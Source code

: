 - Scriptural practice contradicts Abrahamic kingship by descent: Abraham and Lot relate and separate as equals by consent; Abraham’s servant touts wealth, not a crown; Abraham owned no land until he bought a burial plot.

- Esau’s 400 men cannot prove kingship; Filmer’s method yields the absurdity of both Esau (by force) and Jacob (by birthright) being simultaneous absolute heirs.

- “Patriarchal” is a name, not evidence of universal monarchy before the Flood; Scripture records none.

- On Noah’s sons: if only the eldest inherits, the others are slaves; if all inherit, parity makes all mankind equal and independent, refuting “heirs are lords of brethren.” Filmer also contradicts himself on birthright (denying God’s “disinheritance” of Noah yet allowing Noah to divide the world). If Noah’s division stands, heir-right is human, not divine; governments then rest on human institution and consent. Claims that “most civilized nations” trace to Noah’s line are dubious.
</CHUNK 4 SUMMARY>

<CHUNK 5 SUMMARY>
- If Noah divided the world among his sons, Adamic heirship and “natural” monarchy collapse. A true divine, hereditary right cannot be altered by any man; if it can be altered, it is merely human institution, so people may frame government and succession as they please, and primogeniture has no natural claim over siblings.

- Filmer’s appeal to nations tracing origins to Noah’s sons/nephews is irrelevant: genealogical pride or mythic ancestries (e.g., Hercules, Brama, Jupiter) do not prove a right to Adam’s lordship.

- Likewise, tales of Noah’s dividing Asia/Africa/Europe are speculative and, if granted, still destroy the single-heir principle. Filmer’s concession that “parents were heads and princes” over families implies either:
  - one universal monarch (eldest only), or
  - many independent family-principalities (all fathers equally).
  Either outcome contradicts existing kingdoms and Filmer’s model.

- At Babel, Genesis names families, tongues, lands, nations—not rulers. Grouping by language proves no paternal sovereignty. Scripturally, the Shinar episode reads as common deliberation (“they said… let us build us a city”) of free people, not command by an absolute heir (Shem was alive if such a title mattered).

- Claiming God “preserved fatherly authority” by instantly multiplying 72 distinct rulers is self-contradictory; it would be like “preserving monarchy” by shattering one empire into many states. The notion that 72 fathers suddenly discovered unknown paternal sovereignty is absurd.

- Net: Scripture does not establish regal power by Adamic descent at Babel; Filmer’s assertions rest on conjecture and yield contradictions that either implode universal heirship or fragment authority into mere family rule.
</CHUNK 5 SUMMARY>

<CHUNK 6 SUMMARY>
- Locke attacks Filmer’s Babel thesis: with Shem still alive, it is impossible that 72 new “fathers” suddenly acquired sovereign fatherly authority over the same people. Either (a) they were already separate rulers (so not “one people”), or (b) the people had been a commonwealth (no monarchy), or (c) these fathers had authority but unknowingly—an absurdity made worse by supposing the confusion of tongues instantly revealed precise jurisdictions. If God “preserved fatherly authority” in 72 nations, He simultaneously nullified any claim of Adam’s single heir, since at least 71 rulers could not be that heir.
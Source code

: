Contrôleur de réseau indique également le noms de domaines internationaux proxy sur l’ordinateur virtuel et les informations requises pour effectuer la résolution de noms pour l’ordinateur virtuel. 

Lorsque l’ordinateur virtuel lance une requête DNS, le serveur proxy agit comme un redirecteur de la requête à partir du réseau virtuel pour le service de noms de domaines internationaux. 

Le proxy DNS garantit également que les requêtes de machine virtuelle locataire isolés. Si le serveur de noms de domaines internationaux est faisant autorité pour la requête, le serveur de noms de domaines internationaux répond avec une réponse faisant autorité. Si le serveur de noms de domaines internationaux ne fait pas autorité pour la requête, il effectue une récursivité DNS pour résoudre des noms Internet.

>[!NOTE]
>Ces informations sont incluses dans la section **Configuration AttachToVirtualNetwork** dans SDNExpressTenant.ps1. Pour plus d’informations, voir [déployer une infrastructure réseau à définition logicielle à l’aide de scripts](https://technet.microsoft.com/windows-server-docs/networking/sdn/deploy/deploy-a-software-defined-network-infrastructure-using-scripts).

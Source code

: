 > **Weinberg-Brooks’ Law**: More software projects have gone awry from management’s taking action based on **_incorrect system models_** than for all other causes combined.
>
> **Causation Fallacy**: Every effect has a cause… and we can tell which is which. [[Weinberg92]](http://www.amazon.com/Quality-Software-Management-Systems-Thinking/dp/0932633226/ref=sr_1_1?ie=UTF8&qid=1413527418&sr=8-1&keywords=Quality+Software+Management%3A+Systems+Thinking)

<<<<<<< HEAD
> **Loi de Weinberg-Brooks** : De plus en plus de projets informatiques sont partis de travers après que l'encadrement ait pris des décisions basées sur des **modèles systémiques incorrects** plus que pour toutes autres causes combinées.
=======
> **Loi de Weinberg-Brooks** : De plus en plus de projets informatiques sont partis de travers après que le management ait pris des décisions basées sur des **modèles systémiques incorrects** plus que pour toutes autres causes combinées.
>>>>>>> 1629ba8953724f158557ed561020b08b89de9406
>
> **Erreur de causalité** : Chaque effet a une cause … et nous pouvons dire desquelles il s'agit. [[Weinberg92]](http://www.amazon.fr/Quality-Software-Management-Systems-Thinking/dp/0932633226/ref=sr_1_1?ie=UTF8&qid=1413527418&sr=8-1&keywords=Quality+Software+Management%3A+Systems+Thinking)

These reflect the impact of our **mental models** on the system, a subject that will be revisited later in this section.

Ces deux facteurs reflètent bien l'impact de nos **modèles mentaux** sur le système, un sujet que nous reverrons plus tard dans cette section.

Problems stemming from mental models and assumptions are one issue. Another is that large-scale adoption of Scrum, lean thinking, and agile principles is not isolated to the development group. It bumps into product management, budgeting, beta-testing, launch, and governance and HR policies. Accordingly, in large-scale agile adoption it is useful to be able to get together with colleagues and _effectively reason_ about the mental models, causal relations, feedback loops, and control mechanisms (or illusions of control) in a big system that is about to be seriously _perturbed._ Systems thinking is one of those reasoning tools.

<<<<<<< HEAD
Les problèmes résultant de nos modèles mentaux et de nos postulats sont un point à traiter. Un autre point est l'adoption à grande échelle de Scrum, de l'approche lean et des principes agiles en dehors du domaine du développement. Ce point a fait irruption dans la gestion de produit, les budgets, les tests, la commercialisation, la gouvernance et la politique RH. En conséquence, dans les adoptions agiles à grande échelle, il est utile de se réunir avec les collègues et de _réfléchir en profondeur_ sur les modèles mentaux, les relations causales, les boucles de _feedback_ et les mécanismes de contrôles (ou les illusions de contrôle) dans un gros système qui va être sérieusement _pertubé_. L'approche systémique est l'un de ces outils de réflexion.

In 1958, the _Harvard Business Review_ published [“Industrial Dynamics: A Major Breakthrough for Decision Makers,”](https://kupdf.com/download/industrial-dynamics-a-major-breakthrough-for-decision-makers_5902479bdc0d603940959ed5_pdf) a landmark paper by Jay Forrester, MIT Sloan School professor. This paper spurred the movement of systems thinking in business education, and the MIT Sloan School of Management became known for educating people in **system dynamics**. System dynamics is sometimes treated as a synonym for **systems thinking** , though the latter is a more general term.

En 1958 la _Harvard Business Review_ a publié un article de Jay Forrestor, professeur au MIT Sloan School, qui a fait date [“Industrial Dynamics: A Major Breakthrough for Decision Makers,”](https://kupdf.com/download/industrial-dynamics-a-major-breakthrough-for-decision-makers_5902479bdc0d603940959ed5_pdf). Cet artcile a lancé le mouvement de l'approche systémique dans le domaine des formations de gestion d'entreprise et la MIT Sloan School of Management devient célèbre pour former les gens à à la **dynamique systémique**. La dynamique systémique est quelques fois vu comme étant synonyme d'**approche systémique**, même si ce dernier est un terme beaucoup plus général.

:: AIM OF THE TASK ::
With "toutes" as the search word, count the matching lines in the records and give the number alone.

:: EXERCISE RESPONSE ::
2